基于步骤4微生物差异基因分析结果，筛选在两组(感染性脑炎和非感染性脑炎)丰度差异的log2值大于2倍，且多重假设检验Padj值小于等于0.05的微生物，配合样本微生物丰度定量信息(平均校准后基因丰度值FPKM>1且每组至少50％样本FPKM>1)进行预筛选得到候微生物。

将上述候选微生物参考步骤5的方法通过建模结合10乘交叉验证，得到核心鉴别微生物Enterobacter，及候选鉴别微生物：Apibacter、Caedibacter、Alternaria、Gudongella、Drancourtella、Nitrincola、Cyphellophora、Acinetobacter、Propionicicella、Zhengella和Halorientalis。

如图3所示，使用单Enterobacter微生物建模AUC值可达0.63，使用上述核心微生物Enterobacter及所有候选鉴别微生物组合建模AUC值可达0.73，而使用非目标微生物组合建模AUC值为0.49。

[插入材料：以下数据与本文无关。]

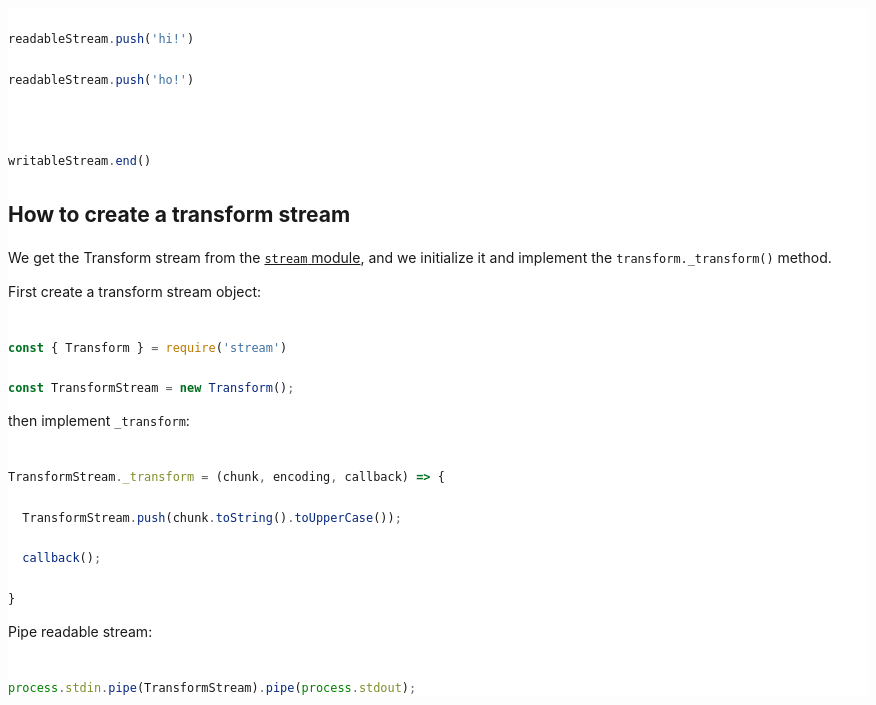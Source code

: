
 ```js

readableStream.push('hi!')

readableStream.push('ho!')



writableStream.end()

```



## How to create a transform stream



We get the Transform stream from the [`stream` module](https://nodejs.org/api/stream.html), and we initialize it and implement the `transform._transform()` method.



First create a transform stream object:



```js

const { Transform } = require('stream')

const TransformStream = new Transform();

```



then implement `_transform`:



```js

TransformStream._transform = (chunk, encoding, callback) => {

  TransformStream.push(chunk.toString().toUpperCase());

  callback();

}

```



Pipe readable stream:



```js

process.stdin.pipe(TransformStream).pipe(process.stdout);

```

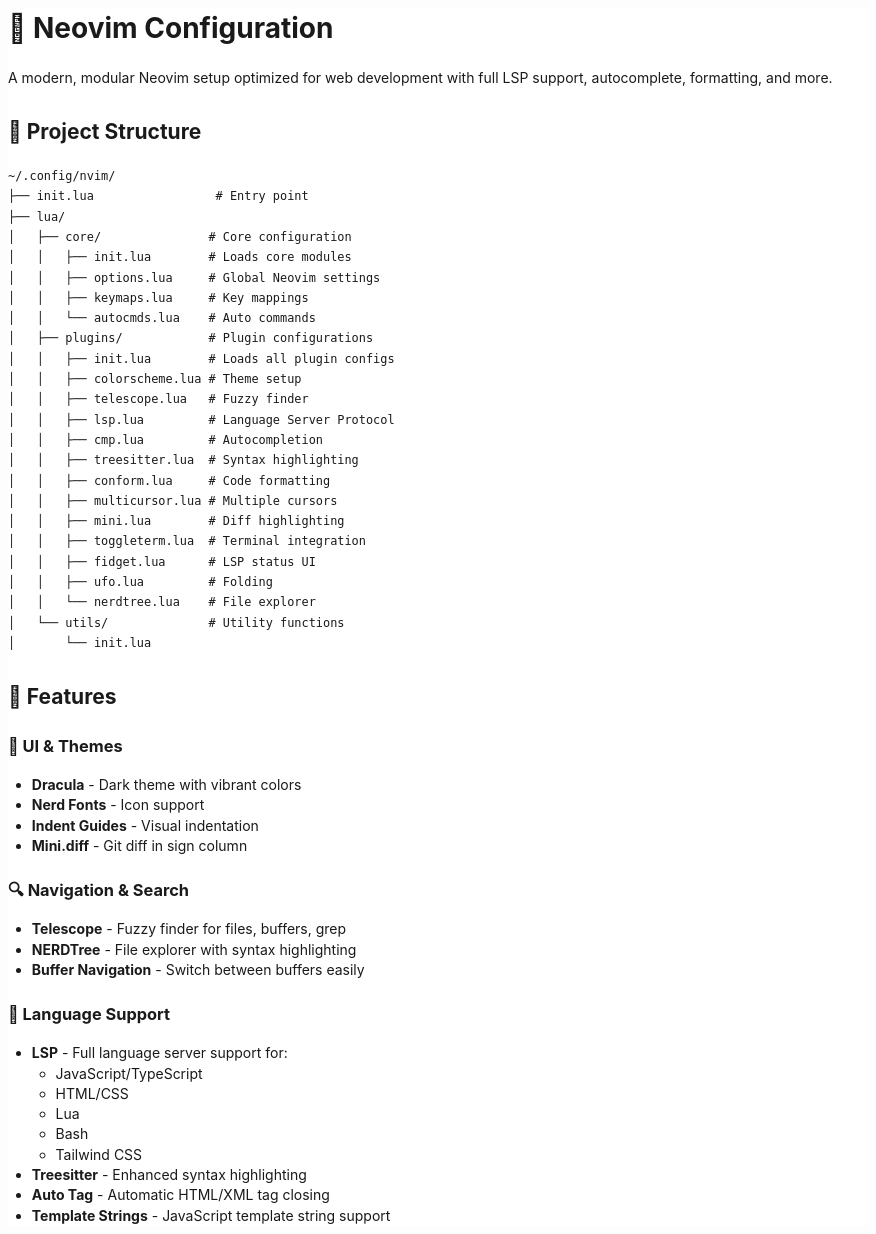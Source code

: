 # 🚀 Neovim Configuration

A modern, modular Neovim setup optimized for web development with full LSP support, autocomplete, formatting, and more.

## 📁 Project Structure

```
~/.config/nvim/
├── init.lua                 # Entry point
├── lua/
│   ├── core/               # Core configuration
│   │   ├── init.lua        # Loads core modules
│   │   ├── options.lua     # Global Neovim settings
│   │   ├── keymaps.lua     # Key mappings
│   │   └── autocmds.lua    # Auto commands
│   ├── plugins/            # Plugin configurations
│   │   ├── init.lua        # Loads all plugin configs
│   │   ├── colorscheme.lua # Theme setup
│   │   ├── telescope.lua   # Fuzzy finder
│   │   ├── lsp.lua         # Language Server Protocol
│   │   ├── cmp.lua         # Autocompletion
│   │   ├── treesitter.lua  # Syntax highlighting
│   │   ├── conform.lua     # Code formatting
│   │   ├── multicursor.lua # Multiple cursors
│   │   ├── mini.lua        # Diff highlighting
│   │   ├── toggleterm.lua  # Terminal integration
│   │   ├── fidget.lua      # LSP status UI
│   │   ├── ufo.lua         # Folding
│   │   └── nerdtree.lua    # File explorer
│   └── utils/              # Utility functions
│       └── init.lua
```

## 🎨 Features

### 🌈 UI & Themes
- **Dracula** - Dark theme with vibrant colors
- **Nerd Fonts** - Icon support
- **Indent Guides** - Visual indentation
- **Mini.diff** - Git diff in sign column

### 🔍 Navigation & Search
- **Telescope** - Fuzzy finder for files, buffers, grep
- **NERDTree** - File explorer with syntax highlighting
- **Buffer Navigation** - Switch between buffers easily

### 🧠 Language Support
- **LSP** - Full language server support for:
  - JavaScript/TypeScript
  - HTML/CSS
  - Lua
  - Bash
  - Tailwind CSS
- **Treesitter** - Enhanced syntax highlighting
- **Auto Tag** - Automatic HTML/XML tag closing
- **Template Strings** - JavaScript template string support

本实施例中所使用的非目标微生物组合为Ambidensovirus、Lachnoanaerobaculum，Parabacteroides、Paracandidimonas、Dissoconium、Flavonifractor、Porphyromonas，Aparavirus、Ponticaulis、Fluviispira、Bellilinea。

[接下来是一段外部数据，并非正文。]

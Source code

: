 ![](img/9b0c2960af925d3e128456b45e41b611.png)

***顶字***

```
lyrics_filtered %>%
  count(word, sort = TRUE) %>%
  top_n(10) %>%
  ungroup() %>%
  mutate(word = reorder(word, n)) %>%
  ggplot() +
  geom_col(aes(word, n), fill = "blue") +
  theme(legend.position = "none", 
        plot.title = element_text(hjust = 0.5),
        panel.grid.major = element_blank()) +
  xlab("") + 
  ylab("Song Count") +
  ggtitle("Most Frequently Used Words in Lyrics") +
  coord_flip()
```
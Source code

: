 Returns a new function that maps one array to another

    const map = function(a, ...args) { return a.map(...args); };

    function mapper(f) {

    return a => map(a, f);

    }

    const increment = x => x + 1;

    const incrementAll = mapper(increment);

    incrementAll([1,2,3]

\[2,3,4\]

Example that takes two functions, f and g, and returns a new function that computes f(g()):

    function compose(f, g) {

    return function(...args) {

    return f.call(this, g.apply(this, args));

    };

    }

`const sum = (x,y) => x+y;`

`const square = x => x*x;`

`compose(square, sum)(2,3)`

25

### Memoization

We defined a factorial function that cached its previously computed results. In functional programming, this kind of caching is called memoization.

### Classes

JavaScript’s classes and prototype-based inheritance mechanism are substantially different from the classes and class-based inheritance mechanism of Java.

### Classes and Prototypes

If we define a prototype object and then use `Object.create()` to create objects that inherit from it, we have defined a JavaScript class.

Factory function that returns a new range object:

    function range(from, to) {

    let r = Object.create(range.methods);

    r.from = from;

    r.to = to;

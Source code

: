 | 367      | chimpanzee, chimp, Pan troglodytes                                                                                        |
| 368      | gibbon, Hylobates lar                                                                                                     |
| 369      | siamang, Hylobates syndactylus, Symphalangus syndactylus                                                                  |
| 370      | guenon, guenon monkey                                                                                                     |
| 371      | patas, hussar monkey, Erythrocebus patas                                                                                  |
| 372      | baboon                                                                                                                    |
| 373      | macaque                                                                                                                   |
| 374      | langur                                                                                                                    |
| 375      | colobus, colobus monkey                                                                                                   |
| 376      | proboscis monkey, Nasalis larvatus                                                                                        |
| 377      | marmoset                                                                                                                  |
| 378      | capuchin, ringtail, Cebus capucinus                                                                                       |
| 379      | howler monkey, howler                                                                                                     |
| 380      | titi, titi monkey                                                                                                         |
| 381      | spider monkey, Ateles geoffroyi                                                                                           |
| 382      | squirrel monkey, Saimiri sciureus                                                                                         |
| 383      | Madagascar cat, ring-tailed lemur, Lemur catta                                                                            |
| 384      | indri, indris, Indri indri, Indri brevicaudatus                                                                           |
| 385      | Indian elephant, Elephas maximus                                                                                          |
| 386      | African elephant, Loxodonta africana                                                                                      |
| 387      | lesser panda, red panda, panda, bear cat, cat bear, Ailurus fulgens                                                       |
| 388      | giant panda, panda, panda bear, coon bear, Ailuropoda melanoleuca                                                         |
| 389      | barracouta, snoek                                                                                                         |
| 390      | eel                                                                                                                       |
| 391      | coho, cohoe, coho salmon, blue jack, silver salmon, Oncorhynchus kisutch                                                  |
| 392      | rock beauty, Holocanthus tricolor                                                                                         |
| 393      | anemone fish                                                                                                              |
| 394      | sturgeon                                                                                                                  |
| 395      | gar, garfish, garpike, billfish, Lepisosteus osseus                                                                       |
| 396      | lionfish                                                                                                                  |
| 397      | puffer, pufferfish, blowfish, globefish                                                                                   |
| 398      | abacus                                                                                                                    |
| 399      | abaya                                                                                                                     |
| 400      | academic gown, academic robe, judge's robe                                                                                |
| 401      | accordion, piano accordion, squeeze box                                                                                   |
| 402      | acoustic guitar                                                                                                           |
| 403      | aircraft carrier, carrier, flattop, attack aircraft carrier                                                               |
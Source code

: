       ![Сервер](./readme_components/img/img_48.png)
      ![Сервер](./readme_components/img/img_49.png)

7、宿主基因表达量和微生物相对丰度值构建模型和验证：

将上述筛选出的宿主基因表达量值和微生物相对丰度值分别进行归一化，得到归一化的宿主基因表达量值和微生物相对丰度值，参考步骤5的方法构建机器学习模型。使用微生物丰度和宿主基因组合，AUC值可达0.93(如下附图4所示)，相比前述目标自免脑基因组合(AUC值0.91)或目标自免脑微生物组合(AUC值0.73)均显著提高(Wilcox test p<0.05)，可以实现准确鉴定感染性脑炎和非感染性脑炎。

实施例2鉴定感染性肺炎和非感染性肺炎

1、样品入组与临床鉴别诊断：

本实例中感染性肺炎样品均为社区获得性肺炎的样品。

社区获得性肺炎是只在院外由细菌、病毒、衣原体和支原体等多种微生物所引起的。主要临床症状是咳嗽、伴或不伴咳痰和胸疼，前驱症状主要有鼻炎样症状或上呼吸道感染的症状，如鼻塞、鼻流清涕、喷嚏、咽干、咽痛、咽部异物感、声音嘶哑、头痛、头昏、眼睛热胀、流泪及轻度咳嗽等。并非每一个社区获得性肺炎患者都会有前驱症状，其发生率依病原体不同一般在30％～65％之间。

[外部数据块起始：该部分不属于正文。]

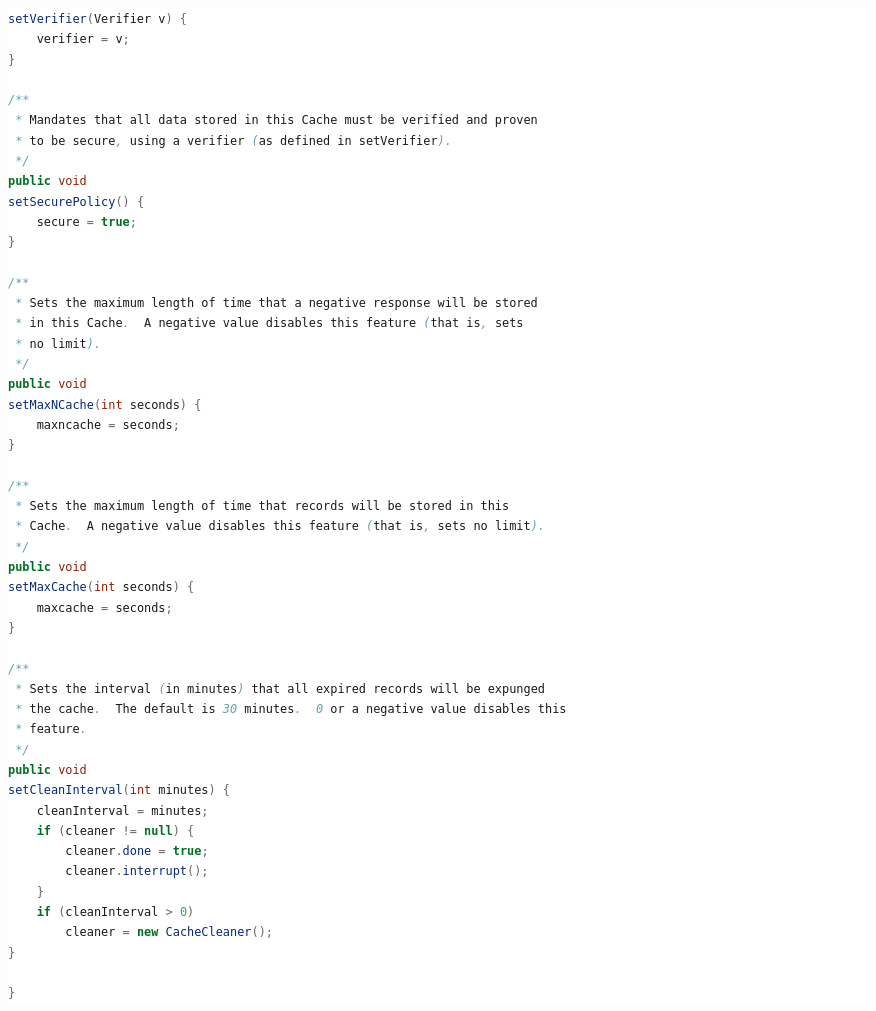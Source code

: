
 ```java
setVerifier(Verifier v) {
	verifier = v;
}

/**
 * Mandates that all data stored in this Cache must be verified and proven
 * to be secure, using a verifier (as defined in setVerifier).
 */
public void
setSecurePolicy() {
	secure = true;
}

/**
 * Sets the maximum length of time that a negative response will be stored
 * in this Cache.  A negative value disables this feature (that is, sets
 * no limit).
 */
public void
setMaxNCache(int seconds) {
	maxncache = seconds;
}

/**
 * Sets the maximum length of time that records will be stored in this
 * Cache.  A negative value disables this feature (that is, sets no limit).
 */
public void
setMaxCache(int seconds) {
	maxcache = seconds;
}

/**
 * Sets the interval (in minutes) that all expired records will be expunged
 * the cache.  The default is 30 minutes.  0 or a negative value disables this
 * feature.
 */
public void
setCleanInterval(int minutes) {
	cleanInterval = minutes;
	if (cleaner != null) {
		cleaner.done = true;
		cleaner.interrupt();
	}
	if (cleanInterval > 0)
		cleaner = new CacheCleaner();
}

}
```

社区获得性肺炎的诊断一般认为和其他肺炎一样，患者有发热，咳嗽、脓痰、白细胞增多或减少；胸部X线片表现有片状、叶状、肺泡高密度浸润性病变等，半数以上大于65岁的患者有呼吸道以外的症状，1/3以上的患者无全身感染体征。在发病期间通过检查体温，脉搏、呼吸音及啰音等多数能从临床上做出初步诊断。

由上述临床鉴别诊断为感染性肺炎的样品64例、非感染性肺炎的样品32例，用于进行下述实验。

2、参考实施例1的步骤2～5，提取痰液中的RNA，进行建库和测序，对测序结果进行分析，筛选出核心鉴别基因ABCB6和FNIP1，及候选鉴别基因：CFTRP2、COX6CP2、DNAL4、GDF5-AS1、KLHL41、KRTAP9-2、MIR1283-2、MIR3689D2、MIR654、MRPS6、MTND4LP24、MTNR1A、PTGES3P4、RNA5SP360、RNU6-1029P、RNU6-1044P、RNU6-1144P、RNU6-1183P、RNU6-120P、RNU6-1312P、RNU6-1314P、RNU6-187P、RNU6-493P、RNU6-698P、RNU6-743P、RNU6-832P、RNU6-839P、RNU6-938P、RNU6ATAC37P、TVP23C。

将上述宿主基因表达量构建机器学习模型，可以鉴定鉴定感染性肺炎和非感染性肺炎。图5所示，使用单ABCB6基因建模AUC值可达0.78，使用单FNIP1基因建模AUC值可达0.73，使用上述核心鉴别基因和所有候选鉴别基因组合建模AUC值可达0.79，而使用已知自肺炎相关基因组合建模AUC值为0.67。

本实施例使用的已知肺炎相关基因为IFNA17、IGHD3-3、TRNS1、TRNM、OXPHOS、COX3、ND4L和HMOX1。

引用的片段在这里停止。